McKinstry has faced so many slights during his career that they are too numerous to mention here.

During different times in his career, he’s had coaches tell him: “You are going to be the next one called up.”

And then, he wasn’t.

He’s had a member of an organization say: “They just don’t believe in you.”

“It crushed his confidence,” his father said.

That’s why it’s significant that Hinch is so honest and direct with his players, in everything he does, not just his words but his actions.

“I’ll praise A.J. Hinch for life,” Alex McKinstry said. “You can see right now that somebody has said, ‘I believe in you,’ for the first time, really. Even the Cubs were, ‘Yeah, we believe in you.’ But then they go out and they trade and spend all this money to not believe in him.”

At the end of spring training, when the Tigers traded with the Cubs for McKinstry, it offered a sudden fresh start.

“Coming over here was pretty cool,” Zach McKinstry said. “I didn’t really know anything about anybody here because we don’t play the Tigers very often. But it couldn’t be a better group of guys.”
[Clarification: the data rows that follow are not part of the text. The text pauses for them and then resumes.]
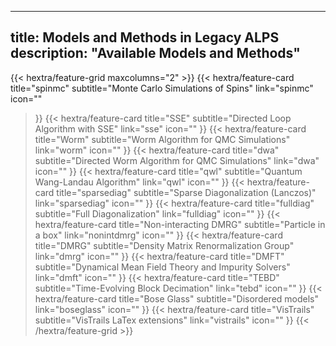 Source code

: 
---
title: Models and Methods in Legacy ALPS
description: "Available Models and Methods"
---

{{< hextra/feature-grid maxcolumns="2" >}}
  {{< hextra/feature-card
    title="spinmc"
    subtitle="Monte Carlo Simulations of Spins"
    link="spinmc"
    icon=""
  >}}
  {{< hextra/feature-card
    title="SSE"
    subtitle="Directed Loop Algorithm with SSE"
    link="sse"
    icon=""
  >}}
  {{< hextra/feature-card
    title="Worm"
    subtitle="Worm Algorithm for QMC Simulations"
    link="worm"
    icon=""
  >}}
  {{< hextra/feature-card
    title="dwa"
    subtitle="Directed Worm Algorithm for QMC Simulations"
    link="dwa"
    icon=""
  >}}
  {{< hextra/feature-card
    title="qwl"
    subtitle="Quantum Wang-Landau Algorithm"
    link="qwl"
    icon=""
  >}}
 {{< hextra/feature-card
    title="sparsediag"
    subtitle="Sparse Diagonalization (Lanczos)"
    link="sparsediag"
    icon=""
  >}}
  {{< hextra/feature-card
    title="fulldiag"
    subtitle="Full Diagonalization"
    link="fulldiag"
    icon=""
  >}}
  {{< hextra/feature-card
    title="Non-interacting DMRG"
    subtitle="Particle in a box"
    link="nonintdmrg"
    icon=""
  >}}
  {{< hextra/feature-card
    title="DMRG"
    subtitle="Density Matrix Renormalization Group"
    link="dmrg"
    icon=""
  >}}
  {{< hextra/feature-card
    title="DMFT"
    subtitle="Dynamical Mean Field Theory and Impurity Solvers"
    link="dmft"
    icon=""
  >}}
  {{< hextra/feature-card
    title="TEBD"
    subtitle="Time-Evolving Block Decimation"
    link="tebd"
    icon=""
  >}}
  {{< hextra/feature-card
    title="Bose Glass"
    subtitle="Disordered models"
    link="boseglass"
    icon=""
  >}}
  {{< hextra/feature-card
    title="VisTrails"
    subtitle="VisTrails LaTex extensions"
    link="vistrails"
    icon=""
  >}}
{{< /hextra/feature-grid >}}




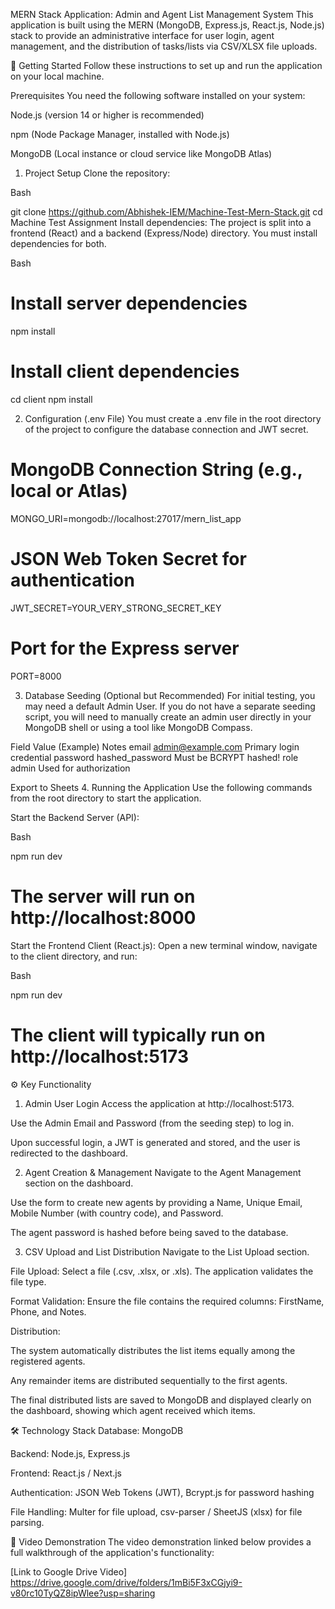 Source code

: MERN Stack Application: Admin and Agent List Management System
This application is built using the MERN (MongoDB, Express.js, React.js, Node.js) stack to provide an administrative interface for user login, agent management, and the distribution of tasks/lists via CSV/XLSX file uploads.

🚀 Getting Started
Follow these instructions to set up and run the application on your local machine.

Prerequisites
You need the following software installed on your system:

Node.js (version 14 or higher is recommended)

npm (Node Package Manager, installed with Node.js)

MongoDB (Local instance or cloud service like MongoDB Atlas)

1. Project Setup
Clone the repository:

Bash

git clone https://github.com/Abhishek-IEM/Machine-Test-Mern-Stack.git
cd Machine Test Assignment
Install dependencies: The project is split into a frontend (React) and a backend (Express/Node) directory. You must install dependencies for both.

Bash

# Install server dependencies
npm install

# Install client dependencies
cd client
npm install

2. Configuration (.env File)
You must create a .env file in the root directory of the project to configure the database connection and JWT secret.

# MongoDB Connection String (e.g., local or Atlas)
MONGO_URI=mongodb://localhost:27017/mern_list_app

# JSON Web Token Secret for authentication
JWT_SECRET=YOUR_VERY_STRONG_SECRET_KEY

# Port for the Express server
PORT=8000

3. Database Seeding (Optional but Recommended)
For initial testing, you may need a default Admin User. If you do not have a separate seeding script, you will need to manually create an admin user directly in your MongoDB shell or using a tool like MongoDB Compass.

Field	Value (Example)	Notes
email	admin@example.com	Primary login credential
password	hashed_password	Must be BCRYPT hashed!
role	admin	Used for authorization

Export to Sheets
4. Running the Application
Use the following commands from the root directory to start the application.

Start the Backend Server (API): 

Bash

npm run dev
# The server will run on http://localhost:8000
Start the Frontend Client (React.js):
Open a new terminal window, navigate to the client directory, and run:

Bash

npm run dev
# The client will typically run on http://localhost:5173

⚙️ Key Functionality
1. Admin User Login
Access the application at http://localhost:5173.

Use the Admin Email and Password (from the seeding step) to log in.

Upon successful login, a JWT is generated and stored, and the user is redirected to the dashboard.

2. Agent Creation & Management
Navigate to the Agent Management section on the dashboard.

Use the form to create new agents by providing a Name, Unique Email, Mobile Number (with country code), and Password.

The agent password is hashed before being saved to the database.

3. CSV Upload and List Distribution
Navigate to the List Upload section.

File Upload: Select a file (.csv, .xlsx, or .xls). The application validates the file type.

Format Validation: Ensure the file contains the required columns: FirstName, Phone, and Notes.

Distribution:

The system automatically distributes the list items equally among the registered agents.

Any remainder items are distributed sequentially to the first agents.

The final distributed lists are saved to MongoDB and displayed clearly on the dashboard, showing which agent received which items.

🛠 Technology Stack
Database: MongoDB

Backend: Node.js, Express.js

Frontend: React.js / Next.js

Authentication: JSON Web Tokens (JWT), Bcrypt.js for password hashing

File Handling: Multer for file upload, csv-parser / SheetJS (xlsx) for file parsing.

🎥 Video Demonstration
The video demonstration linked below provides a full walkthrough of the application's functionality:

[Link to Google Drive Video]
https://drive.google.com/drive/folders/1mBi5F3xCGjyi9-v80rc10TyQZ8ipWlee?usp=sharing

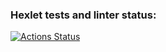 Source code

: ### Hexlet tests and linter status:
[![Actions Status](https://github.com/Mixyil72/python-project-lvl1/workflows/hexlet-check/badge.svg)](https://github.com/Mixyil72/python-project-lvl1/actions)
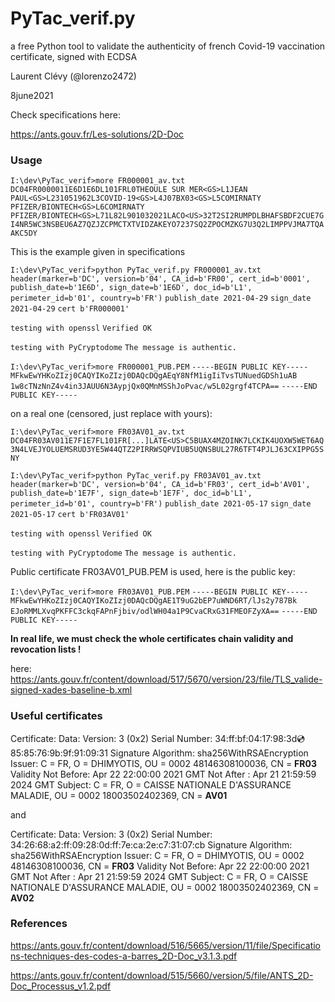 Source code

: # PyTac_verif.py



a free Python tool to validate the authenticity of french Covid-19 vaccination certificate, signed with ECDSA

Laurent Clévy (@lorenzo2472)

8june2021





Check specifications here:

https://ants.gouv.fr/Les-solutions/2D-Doc





### Usage

`I:\dev\PyTac_verif>more FR000001_av.txt`
`DC04FR0000011E6D1E6DL101FRL0THEOULE SUR MER<GS>L1JEAN PAUL<GS>L231051962L3COVID-19<GS>L4J07BX03<GS>L5COMIRNATY PFIZER/BIONTECH<GS>L6COMIRNATY PFIZER/BIONTECH<GS>L71L82L901032021LACO<US>32T2SI2RUMPDLBHAFSBDF2CUE7GI4NR5WC3NSBEU6AZ7QZJZCPMCTXTVIDZAKEYO7237SQ2ZPOCMZKG7U3Q2LIMPPVJMA7TQAAKC5DY`

This is the example given in specifications

`I:\dev\PyTac_verif>python PyTac_verif.py FR000001_av.txt`
`header(marker=b'DC', version=b'04', CA_id=b'FR00', cert_id=b'0001', publish_date=b'1E6D', sign_date=b'1E6D', doc_id=b'L1', perimeter_id=b'01', country=b'FR')`
`publish_date 2021-04-29`
`sign_date    2021-04-29`
`cert b'FR000001'`

`testing with openssl`
`Verified OK`

`testing with PyCryptodome`
`The message is authentic.`



`I:\dev\PyTac_verif>more FR000001_PUB.PEM`
`-----BEGIN PUBLIC KEY-----`
`MFkwEwYHKoZIzj0CAQYIKoZIzj0DAQcDQgAEqY8NfM1igIiTvsTUNuedGDSh1uAB`
`1w8cTNzNnZ4v4in3JAUU6N3AypjQx0QMnMSShJoPvac/w5L02grgf4TCPA==`
`-----END PUBLIC KEY-----`



on a real one (censored, just replace with yours):

`I:\dev\PyTac_verif>more FR03AV01_av.txt`
`DC04FR03AV011E7F1E7FL101FR[...]LATE<US>C5BUAX4MZOINK7LCKIK4UOXW5WET6AQ3N4LVEJYOLUEMSRUD3YE5W44QTZ2PIRRWSQPVIUB5UQNSBUL27R6TFT4PJLJ63CXIPPG5SNY`



`I:\dev\PyTac_verif>python PyTac_verif.py FR03AV01_av.txt`
`header(marker=b'DC', version=b'04', CA_id=b'FR03', cert_id=b'AV01', publish_date=b'1E7F', sign_date=b'1E7F', doc_id=b'L1', perimeter_id=b'01', country=b'FR')`
`publish_date 2021-05-17`
`sign_date    2021-05-17`
`cert b'FR03AV01'`

`testing with openssl`
`Verified OK`

`testing with PyCryptodome`
`The message is authentic.`



Public certificate FR03AV01_PUB.PEM is used, here is the public key:

`I:\dev\PyTac_verif>more FR03AV01_PUB.PEM`
`-----BEGIN PUBLIC KEY-----`
`MFkwEwYHKoZIzj0CAQYIKoZIzj0DAQcDQgAE1T9uG2bEP7uWND6RT/lJs2y787Bk`
`EJoRMMLXvqPKFFC3ckqFAPnFjbiv/odlWH04a1P9CvaCRxG31FMEOFZyXA==`
`-----END PUBLIC KEY-----`



**In real life, we must check the whole certificates chain validity and revocation lists !**

here: https://ants.gouv.fr/content/download/517/5670/version/23/file/TLS_valide-signed-xades-baseline-b.xml



### Useful certificates

Certificate:
    Data:
        Version: 3 (0x2)
        Serial Number:
            34:ff:bf:04:17:98:3d:cd:85:85:76:9b:9f:91:09:31
        Signature Algorithm: sha256WithRSAEncryption
        Issuer: C = FR, O = DHIMYOTIS, OU = 0002 48146308100036, CN = **FR03**
        Validity
            Not Before: Apr 22 22:00:00 2021 GMT
            Not After : Apr 21 21:59:59 2024 GMT
        Subject: C = FR, O = CAISSE NATIONALE D'ASSURANCE MALADIE, OU = 0002 18003502402369, CN = **AV01**

and

Certificate:
    Data:
        Version: 3 (0x2)
        Serial Number:
            34:26:68:a2:ff:09:28:0d:ff:7e:ca:2e:c7:31:07:cb
        Signature Algorithm: sha256WithRSAEncryption
        Issuer: C = FR, O = DHIMYOTIS, OU = 0002 48146308100036, CN = **FR03**
        Validity
            Not Before: Apr 22 22:00:00 2021 GMT
            Not After : Apr 21 21:59:59 2024 GMT
        Subject: C = FR, O = CAISSE NATIONALE D'ASSURANCE MALADIE, OU = 0002 18003502402369, CN = **AV02**

### References

https://ants.gouv.fr/content/download/516/5665/version/11/file/Specifications-techniques-des-codes-a-barres_2D-Doc_v3.1.3.pdf

https://ants.gouv.fr/content/download/515/5660/version/5/file/ANTS_2D-Doc_Processus_v1.2.pdf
Instead of being labeled as the 33rd-round pick and being told — “Oh, you can’t play as well as a first-rounder!” — he’s being judged by what he does on the field.

And he’s played so well that he has forced Hinch to play him even more. Confidence can be like jet fuel, and it’s lifting McKinstry to new heights. This is a guy who hit .199 last year for two teams and is suddenly playing with a smile instead of being weighted down with worry and uncertainty.

“It’s been a lot of fun getting to know these guys,” McKinstry said. “There’s a lot of ups and downs and this team is pretty consistent on how they handle their ups and handle their downs. It’s a lot of fun.”

McKinstry has a laid-back personality.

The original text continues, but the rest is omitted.